**AIM OF THE TASK:** Every line in the entries where "theorem" is found should be copied.

(RECORDS FOR THIS TASK Opens)

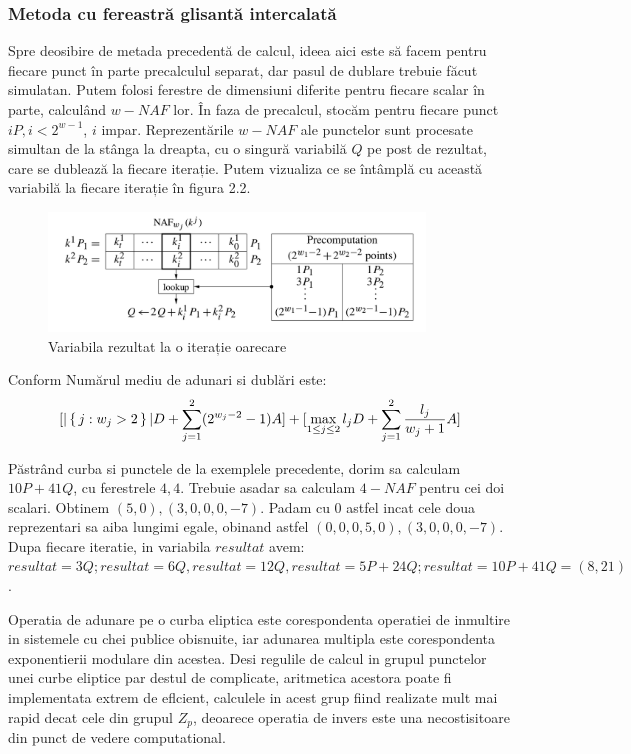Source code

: \subsubsection{Metoda cu fereastră glisantă intercalată}

Spre deosibire de metada precedentă de calcul, ideea aici este să facem pentru fiecare punct în parte precalculul separat, dar pasul de dublare trebuie făcut simulatan. Putem folosi ferestre de dimensiuni diferite pentru fiecare scalar în parte, calculând $w-NAF$ lor. În faza de precalcul, stocăm pentru fiecare punct $iP, i<2^{w-1}$, $i$ impar. Reprezentările $w-NAF$ ale punctelor sunt procesate simultan de la stânga la dreapta, cu o singură variabilă $Q$ pe post de rezultat, care se dublează la fiecare iterație. Putem vizualiza ce se întâmplă cu această variabilă la fiecare iterație  în figura 2.2.

\begin{figure}[htp]
\centering
\includegraphics[width=10cm]{chapters/interleaving.png}
\caption{Variabila rezultat la o iterație oarecare}
\label{fig:lion}
\end{figure}

\begin{obs}

Conform \cite{interleaving} Numărul mediu de adunari si dublări este:
$$[|\set{j:w_j>2}|D+\sum_{j=1}^{2}(2^{w_j-2}-1)A]+[\max_{1\leq j\leq 2} l_jD + \sum_{j=1}^{2}\frac{l_j}{w_j+1}A]$$
\end{obs}

\begin{ex}
Păstrând curba si punctele de la exemplele precedente, dorim sa calculam $10P + 41Q$, cu ferestrele $4, 4$. Trebuie asadar sa calculam $4-NAF$ pentru cei doi scalari. Obtinem $(5, 0), (3, 0, 0, 0, -7)$. Padam cu 0 astfel incat cele doua reprezentari sa aiba lungimi egale, obinand astfel $(0, 0, 0, 5, 0), (3, 0, 0, 0, -7)$. Dupa fiecare iteratie, in variabila $resultat$ avem: $resultat = 3Q; resultat = 6Q, resultat=12Q, resultat = 5P + 24Q; resultat = 10P + 41Q = (8, 21)$.
\end{ex}


\begin{obs}
Operatia de adunare pe o curba eliptica este corespondenta operatiei de inmultire
in sistemele cu chei publice obisnuite, iar adunarea multipla este corespondenta
exponentierii modulare din acestea.
Desi regulile de calcul in grupul punctelor unei curbe eliptice par destul de complicate, aritmetica acestora poate fi implementata extrem de eflcient, calculele in acest grup fiind realizate mult mai rapid decat cele din grupul $Z_p$, deoarece operatia de invers este una necostisitoare din punct de vedere computational.
\end{obs}





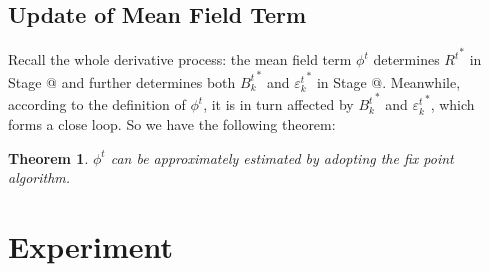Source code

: \documentclass[conference]{IEEEtran}
\makeatletter
\newcommand{\Rmnum}[1]{\expandafter\@slowromancap\romannumeral #1@}
\newtheorem{theorem}{Theorem}
\makeatother
\begin{document}
\subsection{Update of Mean Field Term}
Recall the whole derivative process: the mean field term $\phi^t$ determines ${R^t}^*$ in Stage \Rmnum{1} and further determines both ${B_k^t}^*$ and ${\varepsilon_k^t}^*$ in Stage \Rmnum{2}.
Meanwhile, according to the definition of $\phi^t$, it is in turn affected by ${B_k^t}^*$ and ${\varepsilon_k^t}^*$, which forms a close loop.
So we have the following theorem:
\begin{theorem}
    $\phi^t$ can be approximately estimated by adopting the fix point algorithm.
\end{theorem}



\section{Experiment}
\end{document}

(RECORDS FOR THIS TASK Closes)

**EXERCISE RESULT:**
\newtheorem{theorem}{Theorem}
So we have the following theorem:
\begin{theorem}
\end{theorem}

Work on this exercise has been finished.